Ein anderer Krieg, ein anderer Tiger: Er flieht 1941 beim Einmarsch der Deutschen aus seinem zerstörten Gehege, streunt wochenlang durch ein Land in Auflösung, halb zahm und angsterfüllt, frisst Leichen. Erst als er vordringt bis zum weltfernen Bergdorf Galina, findet er wieder so etwas wie Heimat, die Unterstützung eines taubstummen Mädchens, verheiratet mit dem Schlachter. Und ein kleiner Junge lebt dort, der sich vor der gestreiften Großkatze ebenfalls nicht fürchtet - jener spätere Großvater, der gerade gestorben sein wird, als der Roman beginnt.

Téa Obreht ist ein wundervolles Debüt geglückt. 1985 in Belgrad geboren, lebt sie seit ihrem zwölften Lebensjahr in den USA, wo »Die Tigerfrau« als Sensation gefeiert wird. Inzwischen liegen Übersetzungen in mehr als dreißig Sprachen vor. Unerschrocken begibt sich Obreht zurück zum Anfang allen Erzählens, lange vor der Schrift, als uns noch am offenen Feuer vor Staunen der Mund offen stand. Welche poetischen Funken sie aus ihrem getürmten Tiger schlägt! Eine Reihe unvergesslicher Figuren treten auf. Oft lässt man das Buch fassungslos sinken, so wissend steht manches da, und man schaut ungläubig auf das Foto der blutjungen Autorin. Hoffentlich übersteht ihr großes Talent diesen frühen Welterfolg.

Das kleine Mädchen von der Mahnwache ist erwachsen geworden. Im kruden Heutzutage fährt es als junge Ärztin in ein Waisenhaus, um »Kinder, die von unseren eigenen Soldaten zu Waisen gemacht worden waren, medizinisch zu versorgen«. Die Mission führt nach Brejevina, plötzlich auf der gegnerischen Seite gelegen. »Vor dem Krieg hatten die Leute von Brejevina zu uns gehört. Die Grenze war ein Witz gewesen, eine bloße Formalität. Man brachte den Zollbeamten belegte Brote oder eingemachte Paprika mit, und niemand fragte einen nach dem Namen ...« Heute kann die Endung deines Namens, der Akzent, den du sprichst, über dein Leben entscheiden.
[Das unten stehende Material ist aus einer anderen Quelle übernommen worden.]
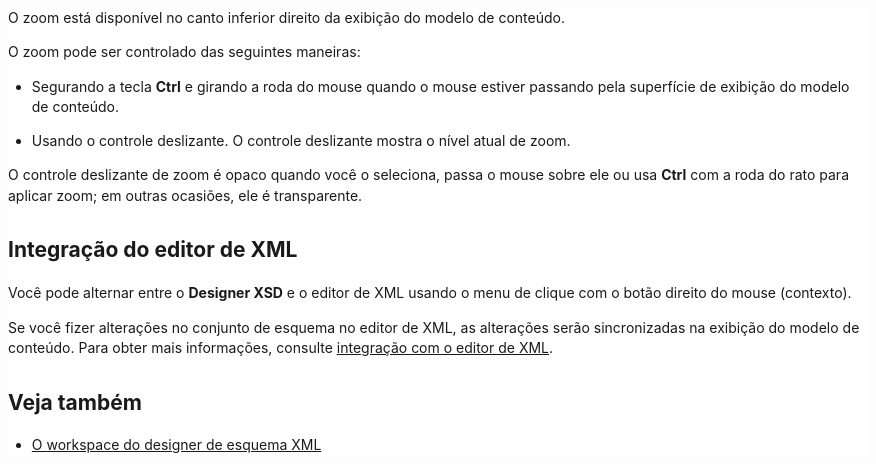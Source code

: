 O zoom está disponível no canto inferior direito da exibição do modelo de conteúdo.

O zoom pode ser controlado das seguintes maneiras:

- Segurando a tecla **Ctrl** e girando a roda do mouse quando o mouse estiver passando pela superfície de exibição do modelo de conteúdo.

- Usando o controle deslizante. O controle deslizante mostra o nível atual de zoom.

O controle deslizante de zoom é opaco quando você o seleciona, passa o mouse sobre ele ou usa **Ctrl** com a roda do rato para aplicar zoom; em outras ocasiões, ele é transparente.

## <a name="xml-editor-integration"></a>Integração do editor de XML

Você pode alternar entre o **Designer XSD** e o editor de XML usando o menu de clique com o botão direito do mouse (contexto).

Se você fizer alterações no conjunto de esquema no editor de XML, as alterações serão sincronizadas na exibição do modelo de conteúdo. Para obter mais informações, consulte [integração com o editor de XML](../xml-tools/integration-with-xml-editor.md).

## <a name="see-also"></a>Veja também

- [O workspace do designer de esquema XML](../xml-tools/xml-schema-designer-workspace.md)
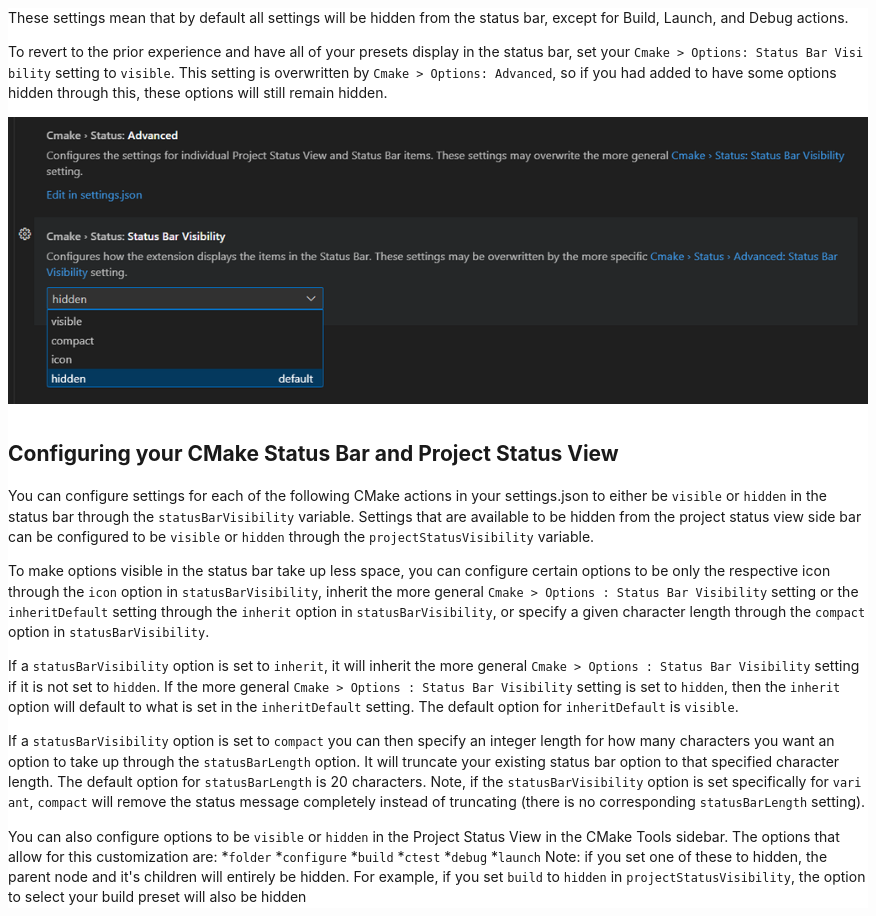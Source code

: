 These settings mean that by default all settings will be hidden from the status bar, except for Build, Launch, and Debug actions.

To revert to the prior experience and have all of your presets display in the status bar, set your `Cmake > Options: Status Bar Visibility` setting to `visible`. This setting is overwritten by `Cmake > Options: Advanced`, so if you had added to have some options hidden through this, these options will still remain hidden. 

![Screenshot of the VS Code Settings view, with the CMake > Status Bar Visibility options. You can set these to visible, hidden, compact, or icon](images/cmake-statusbar-setting.png)

## Configuring your CMake Status Bar and Project Status View

You can configure settings for each of the following CMake actions in your settings.json to either be `visible` or `hidden` in the status bar through the `statusBarVisibility` variable.  Settings that are available to be hidden from the project status view side bar can be configured to be `visible` or `hidden` through the `projectStatusVisibility` variable.
 
To make options visible in the status bar take up less space, you can configure certain options to be only the respective icon through the `icon` option in `statusBarVisibility`, inherit the more general `Cmake > Options : Status Bar Visibility` setting or the `inheritDefault` setting through the `inherit` option in `statusBarVisibility`, or specify a given character length through the `compact` option in `statusBarVisibility`. 

If a `statusBarVisibility` option is set to `inherit`, it will inherit the more general `Cmake > Options : Status Bar Visibility` setting if it is not set to `hidden`. If the more general `Cmake > Options : Status Bar Visibility` setting is set to `hidden`, then the `inherit` option will default to what is set in the `inheritDefault` setting. The default option for `inheritDefault` is `visible`. 

If a `statusBarVisibility` option is set to `compact` you can then specify an integer length for how many characters you want an option to take up through the `statusBarLength` option. It will truncate your existing status bar option to that specified character length. The default option for `statusBarLength` is 20 characters. Note, if the `statusBarVisibility` option is set specifically for `variant`, `compact` will remove the status message completely instead of truncating (there is no corresponding `statusBarLength` setting).

You can also configure options to be `visible` or `hidden` in the Project Status View in the CMake Tools sidebar. The options that allow for this customization are:
*`folder`
*`configure`
*`build`
*`ctest`
*`debug`
*`launch`
Note: if you set one of these to hidden, the parent node and it's children will entirely be hidden. For example, if you set `build` to `hidden` in `projectStatusVisibility`, the option to select your build preset will also be hidden
 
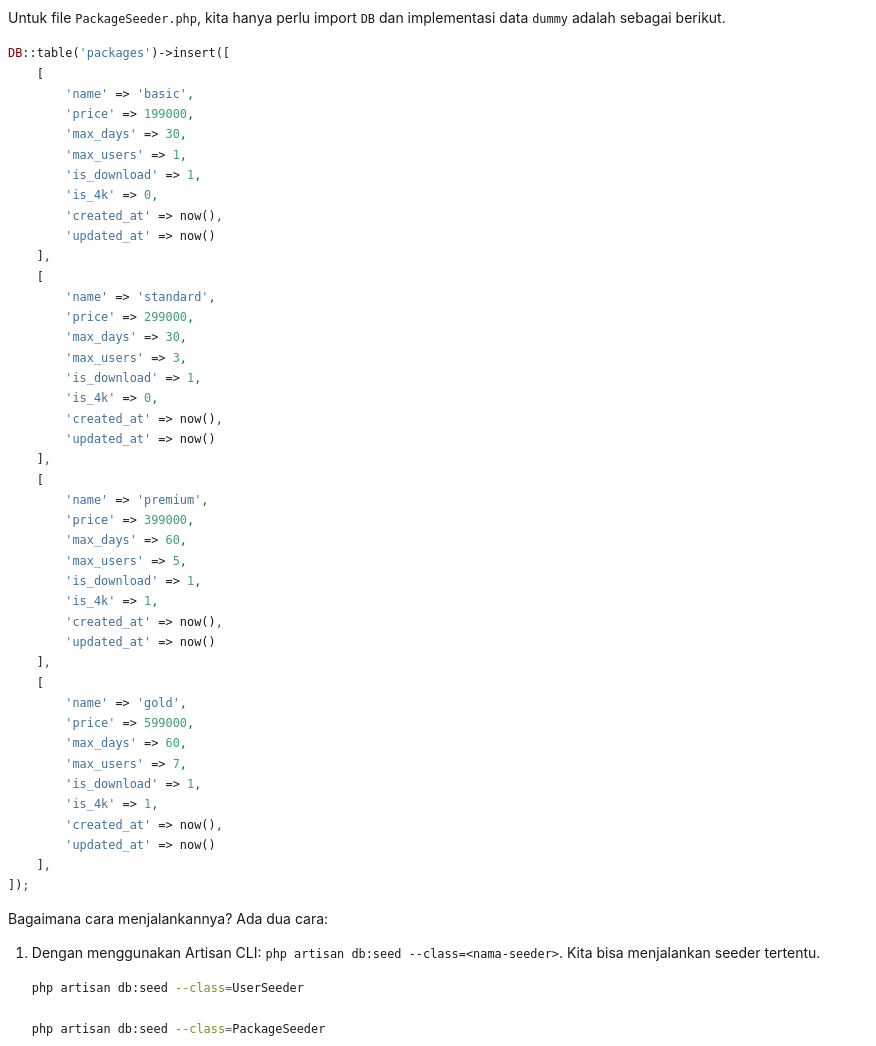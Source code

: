 Untuk file `PackageSeeder.php`, kita hanya perlu import `DB` dan implementasi data `dummy` adalah sebagai berikut.

```php
DB::table('packages')->insert([
    [
        'name' => 'basic',
        'price' => 199000,
        'max_days' => 30,
        'max_users' => 1,
        'is_download' => 1,
        'is_4k' => 0,
        'created_at' => now(),
        'updated_at' => now()
    ],
    [
        'name' => 'standard',
        'price' => 299000,
        'max_days' => 30,
        'max_users' => 3,
        'is_download' => 1,
        'is_4k' => 0,
        'created_at' => now(),
        'updated_at' => now()
    ],
    [
        'name' => 'premium',
        'price' => 399000,
        'max_days' => 60,
        'max_users' => 5,
        'is_download' => 1,
        'is_4k' => 1,
        'created_at' => now(),
        'updated_at' => now()
    ],
    [
        'name' => 'gold',
        'price' => 599000,
        'max_days' => 60,
        'max_users' => 7,
        'is_download' => 1,
        'is_4k' => 1,
        'created_at' => now(),
        'updated_at' => now()
    ],
]);
```

Bagaimana cara menjalankannya? Ada dua cara:
1. Dengan menggunakan Artisan CLI: `php artisan db:seed --class=<nama-seeder>`. Kita bisa menjalankan seeder tertentu.
   
   ```bash
   php artisan db:seed --class=UserSeeder

   php artisan db:seed --class=PackageSeeder
   ```
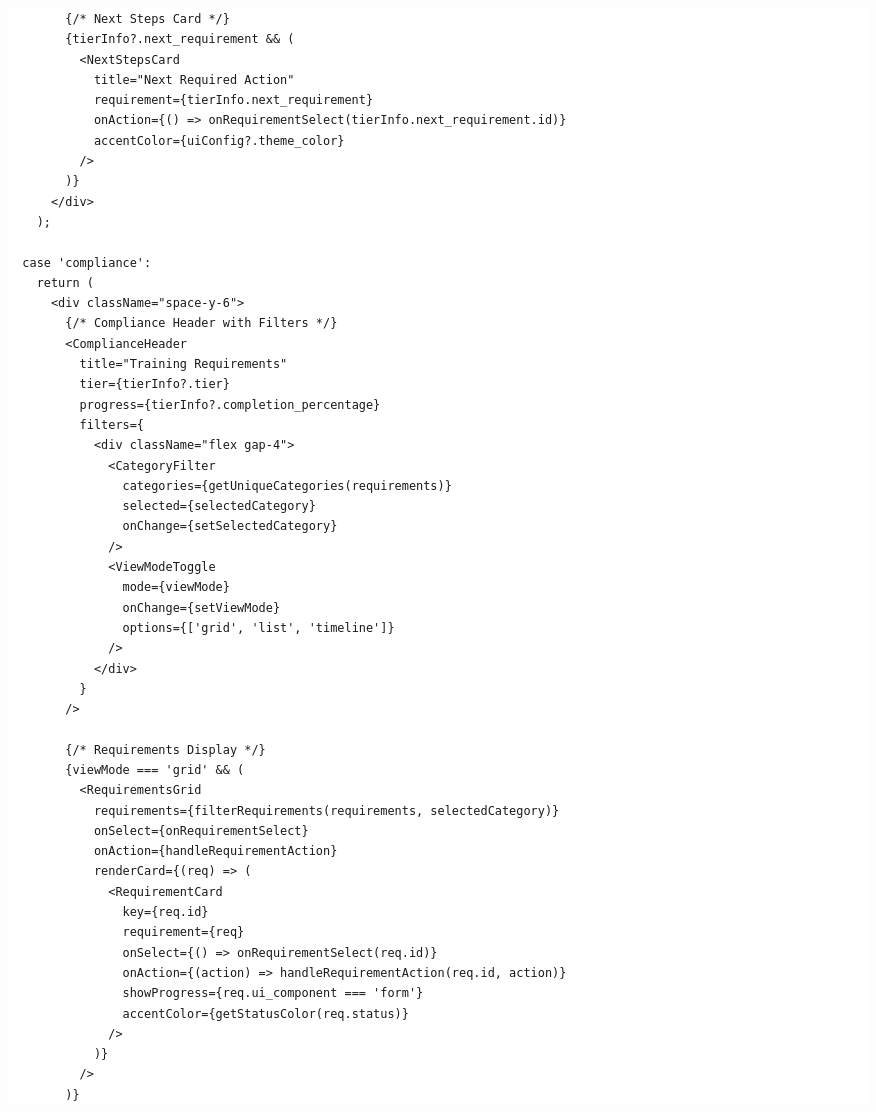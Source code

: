             {/* Next Steps Card */}
            {tierInfo?.next_requirement && (
              <NextStepsCard
                title="Next Required Action"
                requirement={tierInfo.next_requirement}
                onAction={() => onRequirementSelect(tierInfo.next_requirement.id)}
                accentColor={uiConfig?.theme_color}
              />
            )}
          </div>
        );
        
      case 'compliance':
        return (
          <div className="space-y-6">
            {/* Compliance Header with Filters */}
            <ComplianceHeader
              title="Training Requirements"
              tier={tierInfo?.tier}
              progress={tierInfo?.completion_percentage}
              filters={
                <div className="flex gap-4">
                  <CategoryFilter
                    categories={getUniqueCategories(requirements)}
                    selected={selectedCategory}
                    onChange={setSelectedCategory}
                  />
                  <ViewModeToggle
                    mode={viewMode}
                    onChange={setViewMode}
                    options={['grid', 'list', 'timeline']}
                  />
                </div>
              }
            />
            
            {/* Requirements Display */}
            {viewMode === 'grid' && (
              <RequirementsGrid
                requirements={filterRequirements(requirements, selectedCategory)}
                onSelect={onRequirementSelect}
                onAction={handleRequirementAction}
                renderCard={(req) => (
                  <RequirementCard
                    key={req.id}
                    requirement={req}
                    onSelect={() => onRequirementSelect(req.id)}
                    onAction={(action) => handleRequirementAction(req.id, action)}
                    showProgress={req.ui_component === 'form'}
                    accentColor={getStatusColor(req.status)}
                  />
                )}
              />
            )}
Erzähl- und Zeitebenen wechseln, überschneiden und verflechten sich. Mythen sind eingewoben, Glauben und Aberglauben, wie alte, dunkle Mächte, die fortwirken. Können wir uns dagegen wehren? »Die Tigerfrau« handelt auch vom Verhängnis, vermeintlich Fremdes abzulehnen. Wischt man die Gespinste erst weg, tritt eine zivilisatorische Ohnmacht zutage, ein Scheitern, dessen Grund in grauer Vorzeit zu liegen scheint, unzugänglich für die Nachgeborenen. Sie richten sich wieder ein, immer auf der Hut. »Um ja nichts Politisches oder Religiöses zu berühren, redeten wir über die diesjährige Ernte.«

Was mag die Zukunft bringen? Natalia macht sich keine Illusionen. Solange ein Kampf ein Ziel hat - »Befreiung von etwas, das Engagement für Unschuldige«, bestehe Hoffnung auf ein Ende. »Wenn er jedoch nach Auflösung trachtet, … bleiben nichts als Hass und die lange, träge Prozession von Menschen, die Generation für Generation von ihm zehren«. Der Leser schämt sich, den Irrsinn damals und bis heute nicht verstanden zu haben und schämt sich gleich noch einmal für sein Gefühl der Erleichterung: dass es Obrehts Helden genauso geht.

Téa Obreht: Die Tigerfrau. Roman. A. d. Engl. v. Bettina Abarbanell. Rowohlt Berlin, 420 S., geb., 19,95 €.